• [Data records]:
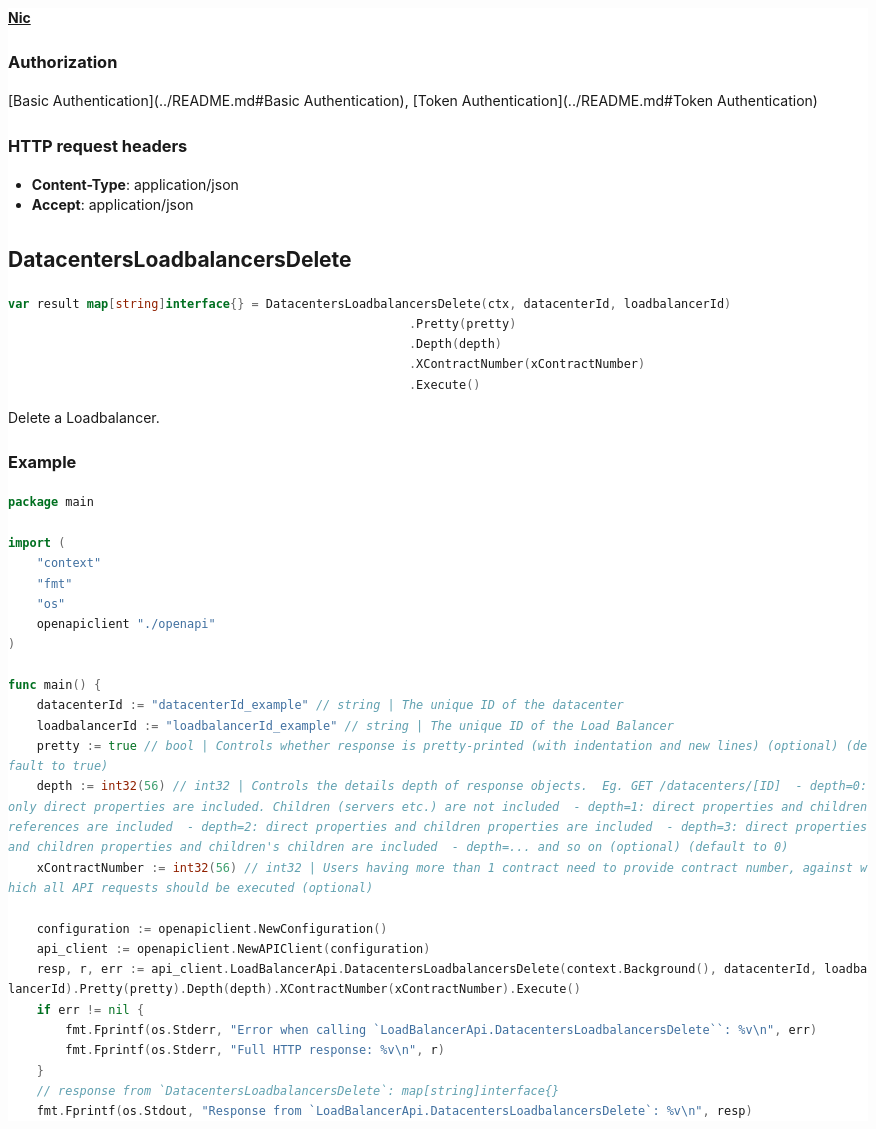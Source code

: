 [**Nic**](Nic.md)

### Authorization

[Basic Authentication](../README.md#Basic Authentication), [Token Authentication](../README.md#Token Authentication)

### HTTP request headers

- **Content-Type**: application/json
- **Accept**: application/json



## DatacentersLoadbalancersDelete

```go
var result map[string]interface{} = DatacentersLoadbalancersDelete(ctx, datacenterId, loadbalancerId)
														.Pretty(pretty)
														.Depth(depth)
														.XContractNumber(xContractNumber)
														.Execute()
```

Delete a Loadbalancer.



### Example

```go
package main

import (
    "context"
    "fmt"
    "os"
    openapiclient "./openapi"
)

func main() {
    datacenterId := "datacenterId_example" // string | The unique ID of the datacenter
    loadbalancerId := "loadbalancerId_example" // string | The unique ID of the Load Balancer
    pretty := true // bool | Controls whether response is pretty-printed (with indentation and new lines) (optional) (default to true)
    depth := int32(56) // int32 | Controls the details depth of response objects.  Eg. GET /datacenters/[ID]  - depth=0: only direct properties are included. Children (servers etc.) are not included  - depth=1: direct properties and children references are included  - depth=2: direct properties and children properties are included  - depth=3: direct properties and children properties and children's children are included  - depth=... and so on (optional) (default to 0)
    xContractNumber := int32(56) // int32 | Users having more than 1 contract need to provide contract number, against which all API requests should be executed (optional)

    configuration := openapiclient.NewConfiguration()
    api_client := openapiclient.NewAPIClient(configuration)
    resp, r, err := api_client.LoadBalancerApi.DatacentersLoadbalancersDelete(context.Background(), datacenterId, loadbalancerId).Pretty(pretty).Depth(depth).XContractNumber(xContractNumber).Execute()
    if err != nil {
        fmt.Fprintf(os.Stderr, "Error when calling `LoadBalancerApi.DatacentersLoadbalancersDelete``: %v\n", err)
        fmt.Fprintf(os.Stderr, "Full HTTP response: %v\n", r)
    }
    // response from `DatacentersLoadbalancersDelete`: map[string]interface{}
    fmt.Fprintf(os.Stdout, "Response from `LoadBalancerApi.DatacentersLoadbalancersDelete`: %v\n", resp)
```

• [About this task]: Exclude the pictures and reproduce every entry exactly.

• [Result]:
Source code

: [**Nic**](Nic.md)

### Authorization

[Basic Authentication](../README.md#Basic Authentication), [Token Authentication](../README.md#Token Authentication)

### HTTP request headers

- **Content-Type**: application/json
- **Accept**: application/json



## DatacentersLoadbalancersDelete

```go
var result map[string]interface{} = DatacentersLoadbalancersDelete(ctx, datacenterId, loadbalancerId)
														.Pretty(pretty)
														.Depth(depth)
														.XContractNumber(xContractNumber)
														.Execute()
```

Delete a Loadbalancer.



### Example

```go
package main

import (
    "context"
    "fmt"
    "os"
    openapiclient "./openapi"
)

func main() {
    datacenterId := "datacenterId_example" // string | The unique ID of the datacenter
    loadbalancerId := "loadbalancerId_example" // string | The unique ID of the Load Balancer
    pretty := true // bool | Controls whether response is pretty-printed (with indentation and new lines) (optional) (default to true)
    depth := int32(56) // int32 | Controls the details depth of response objects.  Eg. GET /datacenters/[ID]  - depth=0: only direct properties are included. Children (servers etc.) are not included  - depth=1: direct properties and children references are included  - depth=2: direct properties and children properties are included  - depth=3: direct properties and children properties and children's children are included  - depth=... and so on (optional) (default to 0)
    xContractNumber := int32(56) // int32 | Users having more than 1 contract need to provide contract number, against which all API requests should be executed (optional)

    configuration := openapiclient.NewConfiguration()
    api_client := openapiclient.NewAPIClient(configuration)
    resp, r, err := api_client.LoadBalancerApi.DatacentersLoadbalancersDelete(context.Background(), datacenterId, loadbalancerId).Pretty(pretty).Depth(depth).XContractNumber(xContractNumber).Execute()
    if err != nil {
        fmt.Fprintf(os.Stderr, "Error when calling `LoadBalancerApi.DatacentersLoadbalancersDelete``: %v\n", err)
        fmt.Fprintf(os.Stderr, "Full HTTP response: %v\n", r)
    }
    // response from `DatacentersLoadbalancersDelete`: map[string]interface{}
    fmt.Fprintf(os.Stdout, "Response from `LoadBalancerApi.DatacentersLoadbalancersDelete`: %v\n", resp)
```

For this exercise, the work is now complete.